'''
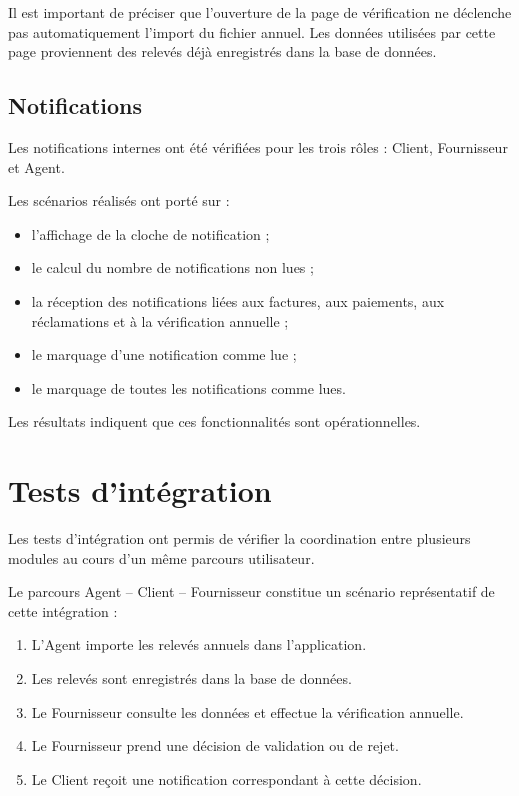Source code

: Il est important de préciser que l'ouverture de la page de vérification ne déclenche pas automatiquement l'import du fichier annuel. Les données utilisées par cette page proviennent des relevés déjà enregistrés dans la base de données.

\subsection{Notifications}

Les notifications internes ont été vérifiées pour les trois rôles : Client, Fournisseur et Agent.

Les scénarios réalisés ont porté sur :
\begin{itemize}
    \item l'affichage de la cloche de notification ;
    \item le calcul du nombre de notifications non lues ;
    \item la réception des notifications liées aux factures, aux paiements, aux réclamations et à la vérification annuelle ;
    \item le marquage d'une notification comme lue ;
    \item le marquage de toutes les notifications comme lues.
\end{itemize}

Les résultats indiquent que ces fonctionnalités sont opérationnelles.

\section{Tests d'intégration}

Les tests d'intégration ont permis de vérifier la coordination entre plusieurs modules au cours d'un même parcours utilisateur.

Le parcours Agent -- Client -- Fournisseur constitue un scénario représentatif de cette intégration :
\begin{enumerate}
    \item L'Agent importe les relevés annuels dans l'application.
    \item Les relevés sont enregistrés dans la base de données.
    \item Le Fournisseur consulte les données et effectue la vérification annuelle.
    \item Le Fournisseur prend une décision de validation ou de rejet.
    \item Le Client reçoit une notification correspondant à cette décision.
\end{enumerate}

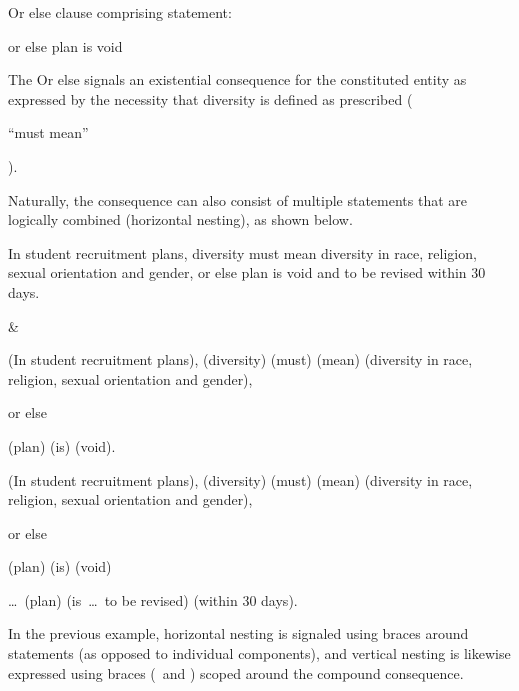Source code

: \begin{landscape}
\begin{longtable}{\tabledims}
\sp

Or else clause comprising statement: \begin{exi}or else plan is void\end{exi}

\sp

The Or else signals an existential consequence for the constituted entity as expressed by the necessity that diversity is defined as prescribed (\begin{emp}``must mean''\end{emp}).

\sp

Naturally, the consequence can also consist of multiple statements that are logically combined (horizontal nesting), as shown below.

\sp



\begin{exi}
In student recruitment plans, diversity must mean diversity in race, religion, sexual orientation and gender, or else plan is void and to be revised within 30 days.\end{exi}


&

\vspace{0.05cm}

\begin{exi}
\Cacconst{}(In student recruitment plans), \E{}(diversity) \M{}(must) \F{}(mean) \Pp{}(diversity in race, religion, sexual orientation and gender), 

or else

\Oeconst{}\lb \E{}(plan) \F{}(is) \Pp{}(void)\rb .\end{exi}

\vspace{6.5cm}

\begin{exi}
\Cacconst{}(In student recruitment plans), \E{}(diversity) \M{}(must)  \F{}(mean) \Pp{}(diversity in race, religion, sexual orientation and gender), 

or else 

\Oeconst{}\lb \lb \E{}(plan) \F{}(is) \Pp{}(void)\rb

\ANDconst

\lb \dots~\E{}(plan) \F{}(is~\dots~to be revised) \Cexconst(within 30 days)\rb \rb .\end{exi}

\sp

In the previous example, horizontal nesting is signaled using braces around statements (as opposed to individual components), and vertical nesting is likewise expressed using braces (\lb~and \rb ) scoped around the compound consequence. 


\end{longtable}
\end{landscape}

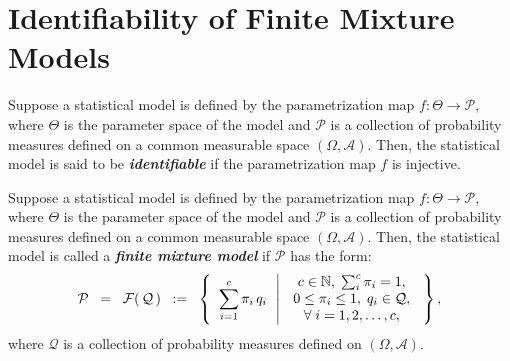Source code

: 

\section{Identifiability of Finite Mixture Models}
\setcounter{theorem}{0}
\setcounter{equation}{0}

\renewcommand{\theenumi}{\roman{enumi}}
\renewcommand{\labelenumi}{\textnormal{(\theenumi)}$\;\;$}

\begin{definition}
\mbox{}\vskip 0.05cm
\noindent
Suppose a statistical model is defined by the parametrization map
$f : \Theta \longrightarrow \mathcal{P}$,
where $\Theta$ is the parameter space of the model and
$\mathcal{P}$ is a collection of probability measures
defined on a common measurable space $\left(\Omega,\mathcal{A}\right)$.
Then, the statistical model is said to be \textbf{\emph{identifiable}} if
the parametrization map $f$ is injective.
\end{definition}

\begin{definition}
\mbox{}\vskip 0.05cm
\noindent
Suppose a statistical model is defined by the parametrization map
$f : \Theta \longrightarrow \mathcal{P}$,
where $\Theta$ is the parameter space of the model and
$\mathcal{P}$ is a collection of probability measures
defined on a common measurable space $\left(\Omega,\mathcal{A}\right)$.
Then, the statistical model is called a \textbf{\emph{finite mixture model}} if
$\mathcal{P}$ has the form:
\begin{equation*}
\mathcal{P}
\;\; = \;\;
\mathcal{F}\!\left(\,\mathcal{Q}\,\right)
\;\; := \;\;
\left\{\;\;
	\overset{c}{\underset{i=1}{\sum}}\,\pi_{i}\,q_{i}
	\,\;\left\vert\,\;
	\begin{array}{c}
		c \in \mathbb{N}, \; \sum_{i}^{c}\pi_{i} = 1, \\
		0 \leq \pi_{i} \leq 1, \; q_{i} \in \mathcal{Q}, \\
		\forall\;i = 1,2,\ldots,c,
	\end{array}
	\right.
\;\right\},
\end{equation*}
where $\mathcal{Q}$ is a collection of probability measures defined on
$\left(\Omega,\mathcal{A}\right)$.
\end{definition}

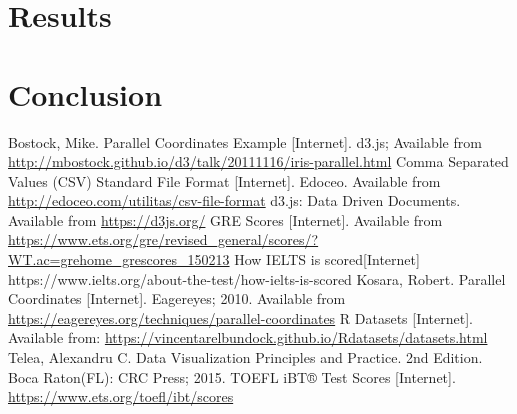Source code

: \documentclass[]{article}
\begin{document}
\section{Results}

\section{Conclusion}

\begin{thebibliography}{11}
		Bostock, Mike. Parallel Coordinates Example [Internet]. d3.js; Available from \url{http://mbostock.github.io/d3/talk/20111116/iris-parallel.html}
		Comma Separated Values (CSV) Standard File Format [Internet]. Edoceo. Available from \url{http://edoceo.com/utilitas/csv-file-format}
		d3.js: Data Driven Documents. Available from \url{https://d3js.org/}
		GRE Scores [Internet]. Available from \url{https://www.ets.org/gre/revised_general/scores/?WT.ac=grehome_grescores_150213}
		How IELTS is scored[Internet] https://www.ielts.org/about-the-test/how-ielts-is-scored
		Kosara, Robert. Parallel Coordinates [Internet]. Eagereyes; 2010. Available from \url{https://eagereyes.org/techniques/parallel-coordinates}
		R Datasets [Internet]. Available from: \url{https://vincentarelbundock.github.io/Rdatasets/datasets.html}
		Telea, Alexandru C. Data Visualization Principles and Practice. 2nd Edition. Boca Raton(FL): CRC Press; 2015.
		TOEFL iBT® Test Scores [Internet]. \url{https://www.ets.org/toefl/ibt/scores}
\end{thebibliography}
\end{document}
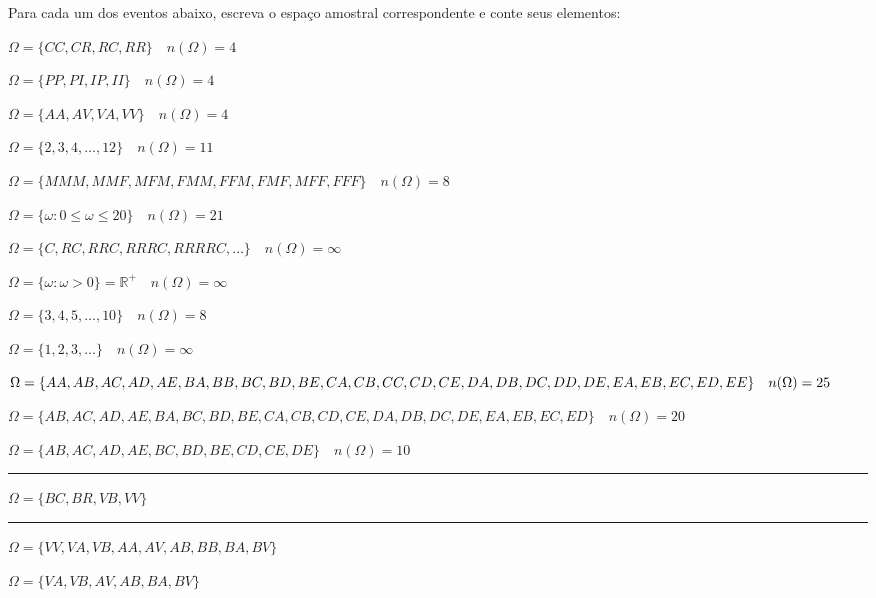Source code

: \documentclass[a4paper,11pt,fleqn]{article}\usepackage[]{graphicx}\usepackage[]{color}
\theoremstyle{definition}
\begin{document}
\begin{compactenum} %
\item Para cada um dos eventos abaixo, escreva o espaço amostral
  correspondente e conte seus elementos:
  \begin{compactenum}
  \item $\Omega = \{CC, CR, RC, RR\} \quad n(\Omega) = 4$
  \item $\Omega = \{PP, PI, IP, II\} \quad n(\Omega) = 4$
  \item $\Omega = \{AA, AV, VA, VV\} \quad n(\Omega) = 4$
  \item $\Omega = \{2, 3, 4, \ldots, 12\} \quad n(\Omega) = 11$
  \item $\Omega = \{MMM, MMF, MFM, FMM, FFM, FMF, MFF, FFF\} \quad
  n(\Omega) = 8$
  \item $\Omega = \{\omega : 0 \leq \omega \leq 20 \} \quad n(\Omega) =
  21$
  \item $\Omega = \{C, RC, RRC, RRRC, RRRRC, \ldots\} \quad n(\Omega) =
    \infty$
  \item $\Omega = \{\omega : \omega > 0 \} = \mathbb{R}^{+} \quad
    n(\Omega) = \infty$
  \item $\Omega = \{3, 4, 5, \ldots, 10\} \quad n(\Omega) = 8$
  \item $\Omega = \{1, 2, 3, \ldots\} \quad n(\Omega) = \infty$
  \item $\Omega = \{AA, AB, AC, AD, AE, BA, BB, BC, BD, BE, CA, CB, CC,
    CD, CE, DA, DB, DC, DD, DE, \\ EA, EB, EC, ED, EE\} \quad n(\Omega) =
    25$
  \item $\Omega = \{AB, AC, AD, AE, BA, BC, BD, BE, CA, CB,
    CD, CE, DA, DB, DC, DE, EA, EB, EC, ED\} \quad n(\Omega) =
    20$
  \item $\Omega = \{AB, AC, AD, AE, BC, BD, BE,
    CD, CE, DE\} \quad n(\Omega) = 10$
  \end{compactenum}

\vspace{0.3cm}
\hrule
\vspace{0.3cm}

\item $\Omega = \{BC, BR, VB, VV\}$

\vspace{0.3cm}
\hrule
\vspace{0.3cm}

\item
  \begin{compactenum}
  \item $\Omega = \{VV, VA, VB, AA, AV, AB, BB, BA, BV\}$
  \item $\Omega = \{VA, VB, AV, AB, BA, BV\}$
  \end{compactenum}


\end{compactenum}
\end{document}
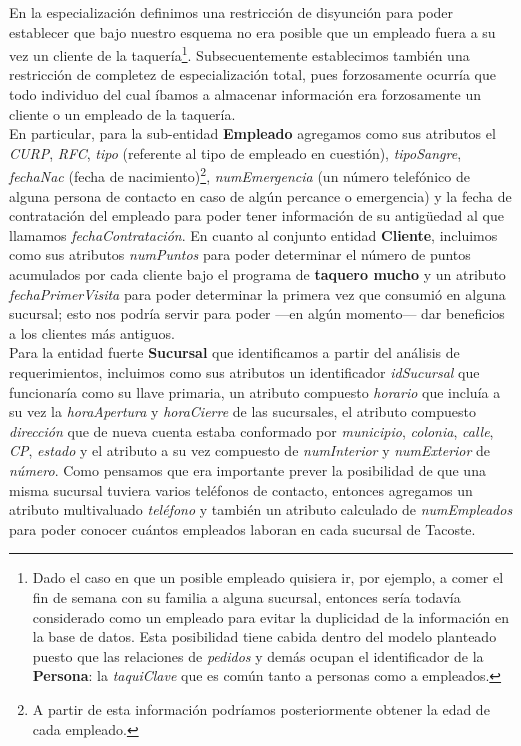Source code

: \documentclass[11pt,letterpaper]{article}
\begin{document}
\newpage 
En la especialización definimos una restricción de disyunción para poder establecer que bajo nuestro esquema no era posible que un empleado fuera a su vez un cliente de la taquería\footnote{Dado el caso en que un posible empleado quisiera ir, por ejemplo, a comer el fin de semana con su familia a alguna sucursal, entonces sería todavía considerado como un empleado para evitar la duplicidad de la información en la base de datos. Esta posibilidad tiene cabida dentro del modelo planteado puesto que las relaciones de \textit{pedidos} y demás ocupan el identificador de la \textbf{Persona}: la \textit{taquiClave} que es común tanto a personas como a empleados.}. Subsecuentemente establecimos también una restricción de completez de especialización total, pues forzosamente ocurría que todo individuo del cual íbamos a almacenar información era forzosamente un cliente o un empleado de la taquería.\\


En particular, para la sub-entidad \textbf{Empleado} agregamos como sus atributos el \textit{CURP}, \textit{RFC}, \textit{tipo} (referente al tipo de empleado en cuestión), \textit{tipoSangre}, \textit{fechaNac} (fecha de nacimiento)\footnote{A partir de esta información podríamos posteriormente obtener la edad de cada empleado.}, \textit{numEmergencia} (un número telefónico de alguna persona de contacto en caso de algún percance o emergencia) y la fecha de contratación del empleado para poder tener información de su antigüedad al que llamamos \textit{fechaContratación}. 
En cuanto al conjunto entidad \textbf{Cliente}, incluimos como sus atributos \textit{numPuntos} para poder determinar el número de puntos acumulados por cada cliente bajo el programa de \textbf{taquero mucho} y un atributo \textit{fechaPrimerVisita} para poder determinar la primera vez que consumió en alguna sucursal; esto nos podría servir para poder ---en algún momento--- dar beneficios a los clientes más antiguos.\\

Para la entidad fuerte \textbf{Sucursal} que identificamos a partir del análisis de requerimientos, incluimos como sus atributos un identificador \textit{idSucursal} que funcionaría como su llave primaria, un atributo compuesto \textit{horario} que incluía a su vez la \textit{horaApertura} y \textit{horaCierre} de las sucursales, el atributo compuesto \textit{dirección} que de nueva cuenta estaba conformado por \textit{municipio}, \textit{colonia}, \textit{calle}, \textit{CP}, \textit{estado} y el atributo a su vez compuesto de \textit{numInterior} y \textit{numExterior} de \textit{número}. Como pensamos que era importante prever la posibilidad de que una misma sucursal tuviera varios teléfonos de contacto, entonces agregamos un atributo multivaluado \textit{teléfono} y también un atributo calculado de \textit{numEmpleados} para poder conocer cuántos empleados laboran en cada sucursal de Tacoste.\\
\end{document}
'''
» Problem statement
Scan the entries above, and wherever a line holds the string "sont", copy it.

» Solution to this exercise
Les résultats indiquent que ces fonctionnalités sont opérationnelles.
    \item Les relevés sont enregistrés dans la base de données.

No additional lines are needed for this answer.